A couple of other ideas come up recurrently, though: failure and obsolescence. And they are oddly central to what she does. The piece that really put her on the map was about someone who disappeared off the map, in tragic circumstances. Disappearance at Sea (1996), the first of a series of multi-faceted works she made based on the story of Donald Crowhurst, a yachtsman who is thought to have faked a record of his progress in a round-the-world yacht race before going overboard, along with the vessel's chronometer. While her work struck a chord in the imagination of the wider public, that had, she says modestly, "more to do with Crowhurst than me". His was and is, she points out, a compelling story.
He doesn't feature in the substantial exhibition of her work currently running at the Hugh Lane Gallery. It concentrates on more recent projects including a strange, compelling film, Kodak (2006), in 16mm colour, that chronicles the last few days of production at a Kodak film factory in France. It is sombre and oblique. You have to adjust to its pace. As always with Dean, the camera is static, and what we see is delivered in the form of several continuous chunks of time: unbroken shots that apparently eschew much of the formal and technical possibilities of moving film. But Kodak is in large part an elegy for analogue film and, in an impassioned text piece related to the film - a pattern of working that Dean is fond of - she elaborates on her preference for analogue over digital.
It's clear that we are looking at the end of an era in Kodak, and that turned out to be even more the case than Dean thought at the time. The theory was that the plant would switch to the production of X-ray film, which is still in continuous demand. In the event, corporate economics decreed that it wouldn't happen, so the factory is gone, along with the expertise, built up over several decades, she points out, of the people who worked there. New technologies supplant old, but it's rarely a straightforward case of progress, as such. Something is usually lost along the way.
Dean likes the way analogue processes have an organic integrity in the way they produce a seamless "simulacrum" or "a continuous signal", as opposed to the way digital breaks things down into discrete bits and then reconstitutes them. For her, she writes, "it just does not have the means to make poetry". So long, unbroken takes are more in keeping with her liking for analogue than the frenetic montage typical of, say, today's Hollywood. But she is, as she has often commented, in thrall to the obsolete, to once visionary technologies or schemes that have become redundant. More, she is fascinated by failed utopias, futuristic ideas that inevitably turn out to be wide of the mark, so that they belong nowhere, neither to their own time nor to a mistakenly imagined future.
Dean was born in Canterbury, Kent, and studied at Falmouth and later at the Slade School of Fine Art in London. She began as a painter or, she corrects herself: "It's often said that I trained as a painter, but the reality is that in art school you received no training whatsoever in painting as such. But it is true that everything I've done has been pictorial rather than sculptural." Everything is pictorial, in that it is image-based, but: "I've never managed to restrict myself to single images. They are always serial or multiple."

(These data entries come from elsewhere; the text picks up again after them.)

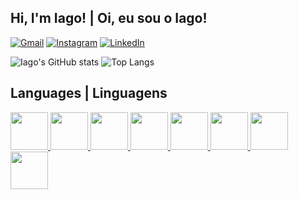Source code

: ## Hi, I'm Iago! | Oi, eu sou o Iago!

[![Gmail](https://img.shields.io/badge/Gmail-D14836?style=for-the-badge&logo=gmail&color=gray&logoColor=white)](mailto:mirandolaiago@gmail.com)
[![Instagram](https://img.shields.io/badge/Instagram-E4405F?style=for-the-badge&logo=instagram&logoColor=white)](https://instagram.com/iagorlima)
[![LinkedIn](https://img.shields.io/badge/LinkedIn-0077B5?style=for-the-badge&logo=linkedin&logoColor=white)](https://www.linkedin.com/in/iago-ramos-1267961a6/)

![Iago's GitHub stats](https://github-readme-stats.vercel.app/api?username=iagoramoss&show_icons=true&theme=tokyonight)
![Top Langs](https://github-readme-stats.vercel.app/api/top-langs/?theme=tokyonight&username=iagoramoss)

## Languages | Linguagens

<a href="https://github.com/iagoramoss">
  <img width="60" src="https://cdn.jsdelivr.net/gh/devicons/devicon/icons/html5/html5-plain-wordmark.svg"> <img width="60" src="https://cdn.jsdelivr.net/gh/devicons/devicon/icons/css3/css3-plain-wordmark.svg"> <img width="60" src="https://cdn.jsdelivr.net/gh/devicons/devicon/icons/javascript/javascript-plain.svg"> <img width="60" src="https://cdn.jsdelivr.net/gh/devicons/devicon/icons/typescript/typescript-plain.svg"> <img width="60" src="https://cdn.jsdelivr.net/gh/devicons/devicon/icons/nodejs/nodejs-plain.svg"> <img width="60" src="https://cdn.jsdelivr.net/gh/devicons/devicon/icons/python/python-original.svg"> <img width="60" src="https://cdn.jsdelivr.net/gh/devicons/devicon/icons/ruby/ruby-plain-wordmark.svg"> <img width="60" src="https://cdn.jsdelivr.net/gh/devicons/devicon/icons/flutter/flutter-original.svg">
</a>
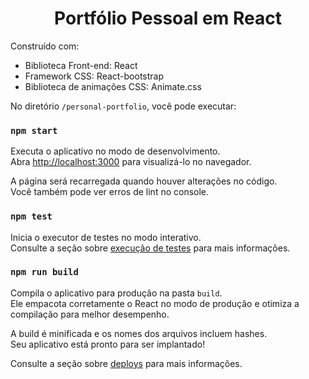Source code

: <h1 align="center">Portfólio Pessoal em React</h1>

Construído com:

- Biblioteca Front-end: React
- Framework CSS: React-bootstrap
- Biblioteca de animações CSS: Animate.css

No diretório `/personal-portfolio`, você pode executar:

### `npm start`

Executa o aplicativo no modo de desenvolvimento.\
Abra [http://localhost:3000](http://localhost:3000) para visualizá-lo no navegador.

A página será recarregada quando houver alterações no código.\
Você também pode ver erros de lint no console.

### `npm test`

Inicia o executor de testes no modo interativo.\
Consulte a seção sobre [execução de testes](https://facebook.github.io/create-react-app/docs/running-tests) para mais informações.

### `npm run build`

Compila o aplicativo para produção na pasta `build`.\
Ele empacota corretamente o React no modo de produção e otimiza a compilação para melhor desempenho.

A build é minificada e os nomes dos arquivos incluem hashes.\
Seu aplicativo está pronto para ser implantado!

Consulte a seção sobre [deploys](https://facebook.github.io/create-react-app/docs/deployment) para mais informações.

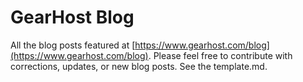 # GearHost Blog

All the blog posts featured at [https://www.gearhost.com/blog](https://www.gearhost.com/blog). Please feel free to contribute with corrections, updates, or new blog posts. See the template.md.
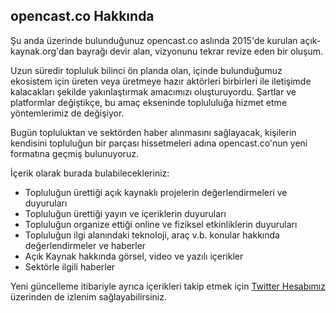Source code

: ## opencast.co Hakkında

Şu anda üzerinde bulunduğunuz opencast.co aslında 2015'de kurulan açık-kaynak.org'dan bayrağı devir alan, vizyonunu tekrar revize eden bir oluşum.

Uzun süredir topluluk bilinci ön planda olan, içinde bulunduğumuz ekosistem için üreten veya üretmeye hazır aktörleri birbirleri ile iletişimde kalacakları şekilde yakınlaştırmak amacımızı oluşturuyordu. Şartlar ve platformlar değiştikçe, bu amaç ekseninde toplululuğa hizmet etme yöntemlerimiz de değişiyor.

Bugün topluluktan ve sektörden haber alınmasını sağlayacak, kişilerin kendisini topluluğun bir parçası hissetmeleri adına opencast.co'nun yeni formatına geçmiş bulunuyoruz.

İçerik olarak burada bulabilecekleriniz:

- Topluluğun ürettiği açık kaynaklı projelerin değerlendirmeleri ve duyuruları
- Topluluğun ürettiği yayın ve içeriklerin duyuruları
- Topluluğun organize ettiği online ve fiziksel etkinliklerin duyuruları
- Topluluğun ilgi alanındaki teknoloji, araç v.b. konular hakkında değerlendirmeler ve haberler
- Açık Kaynak hakkında görsel, video ve yazılı içerikler
- Sektörle ilgili haberler

Yeni güncelleme itibariyle ayrıca içerikleri takip etmek için [Twitter Hesabımız](https://twitter.com/opencastco) üzerinden de izlenim sağlayabilirsiniz.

One form that is distinctly her own, for example, is the sequence of blackboard drawings, sometimes quite like storyboards. So starting to use film must have been a bit like arriving home. "There were a number of epiphanic moments along the way," she says. "I'd experimented with standard 8mm in Falmouth, and then with Super-8 at the Slade. I always liked working with it." While still at the Slade she made a film piece, Story of the Beard, which was important in a number of respects for her. It provided her with a model of research-based working, often drawing on archival material and imagery, and: "It was the first time I realised I could use a fiction, put across in an authoritative factual way."

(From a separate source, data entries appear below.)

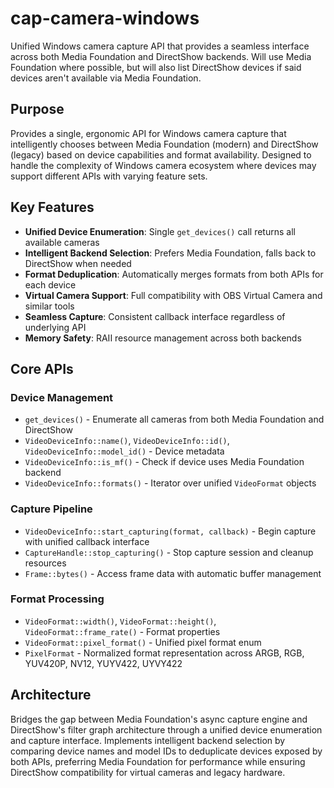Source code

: # cap-camera-windows

Unified Windows camera capture API that provides a seamless interface across both
Media Foundation and DirectShow backends.
Will use Media Foundation where possible, but will also list DirectShow devices if said
devices aren't available via Media Foundation.

## Purpose

Provides a single, ergonomic API for Windows camera capture that intelligently chooses
between Media Foundation (modern) and DirectShow (legacy) based on device capabilities
and format availability. Designed to handle the complexity of Windows camera ecosystem
where devices may support different APIs with varying feature sets.

## Key Features

- **Unified Device Enumeration**: Single `get_devices()` call returns all available cameras
- **Intelligent Backend Selection**: Prefers Media Foundation, falls back to DirectShow when needed
- **Format Deduplication**: Automatically merges formats from both APIs for each device
- **Virtual Camera Support**: Full compatibility with OBS Virtual Camera and similar tools
- **Seamless Capture**: Consistent callback interface regardless of underlying API
- **Memory Safety**: RAII resource management across both backends

## Core APIs

### Device Management

- `get_devices()` - Enumerate all cameras from both Media Foundation and DirectShow
- `VideoDeviceInfo::name()`, `VideoDeviceInfo::id()`, `VideoDeviceInfo::model_id()` - Device metadata
- `VideoDeviceInfo::is_mf()` - Check if device uses Media Foundation backend
- `VideoDeviceInfo::formats()` - Iterator over unified `VideoFormat` objects

### Capture Pipeline

- `VideoDeviceInfo::start_capturing(format, callback)` - Begin capture with unified callback interface
- `CaptureHandle::stop_capturing()` - Stop capture session and cleanup resources
- `Frame::bytes()` - Access frame data with automatic buffer management

### Format Processing

- `VideoFormat::width()`, `VideoFormat::height()`, `VideoFormat::frame_rate()` - Format properties
- `VideoFormat::pixel_format()` - Unified pixel format enum
- `PixelFormat` - Normalized format representation across ARGB, RGB, YUV420P, NV12, YUYV422, UYVY422

## Architecture

Bridges the gap between Media Foundation's async capture engine and DirectShow's filter graph architecture through a unified device enumeration and capture interface. Implements intelligent backend selection by comparing device names and model IDs to deduplicate devices exposed by both APIs, preferring Media Foundation for performance while ensuring DirectShow compatibility for virtual cameras and legacy hardware.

All of these strands and methods have consistently informed her work since, though her use of voice-over developed into something else. "Disappearance at Sea was a turning point in that I was going to use a voice-over narration but it just didn't seem to work. And I haven't felt the need to return to voice-over ever since." But text has been important in other ways, written into the fabric of her multi-panel T&I (the initials deriving from the story of Tristan and Isolde), for example, or as sections of work in itself, often in the form of short, reflective essays. The late WG Sebald is mentioned in the handwritten notes that feature in T&I, and his meditative, circumlocutory, eclectic way of working is, if not a direct influence, certainly close in spirit to Dean's thinking.
At first glance, Presentation Sisters, the film she made as part of Cork 2005 (in a project curated by Sarah Glennie) might seem to stand apart in her oeuvre. It is a calm, considered look at the lives of a small community of nuns in Cork's South Presentation Convent. But of course, as with Kodak, it indirectly chronicles a disappearing world. The order of teaching nuns, she notes, and the community, in its way a small utopian community, "is rapidly becoming an anachronism" as vocations dwindle.

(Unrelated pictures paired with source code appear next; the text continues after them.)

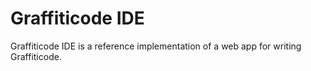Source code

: # Graffiticode IDE

Graffiticode IDE is a reference implementation of a web app for writing Graffiticode.
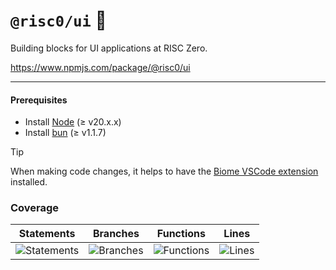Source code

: # `@risc0/ui` 🎨

Building blocks for UI applications at RISC Zero.

https://www.npmjs.com/package/@risc0/ui

---

#### Prerequisites

- Install [Node](https://nodejs.org/en) (≥ v20.x.x)
- Install [bun](https://bun.sh/) (≥ v1.1.7)

> [!TIP]  
> When making code changes, it helps to have the [Biome VSCode extension](https://marketplace.visualstudio.com/items?itemName=biomejs.biome) installed.

### Coverage 

| Statements                  | Branches                | Functions                 | Lines             |
| --------------------------- | ----------------------- | ------------------------- | ----------------- |
| ![Statements](https://img.shields.io/badge/statements-40.7%25-red.svg?style=flat) | ![Branches](https://img.shields.io/badge/branches-74.57%25-red.svg?style=flat) | ![Functions](https://img.shields.io/badge/functions-53.84%25-red.svg?style=flat) | ![Lines](https://img.shields.io/badge/lines-40.7%25-red.svg?style=flat) |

Given that the sea has played an important part in much of Dean's work to date, it is interesting to note that she has been based in Berlin since 2000. She smiles: "Yes, a totally landlocked city." But in any case, she points out, she travels a lot, and doesn't really miss proximity to the sea. What happened was that she was awarded a German Academic Exchange Service scholarship to Berlin in 2000. "I found that Berlin was just easier," she says, by way of explanation. "Compared to London I found there was more time in the day." The city was tailored to make life comfortable in many other ways as well, she felt. Coming towards the end of the year, she and her husband talked it over "and we thought, well, we don't have to go back". Appropriately, one feels, for an artist whose work dwells often on themes of disappearance.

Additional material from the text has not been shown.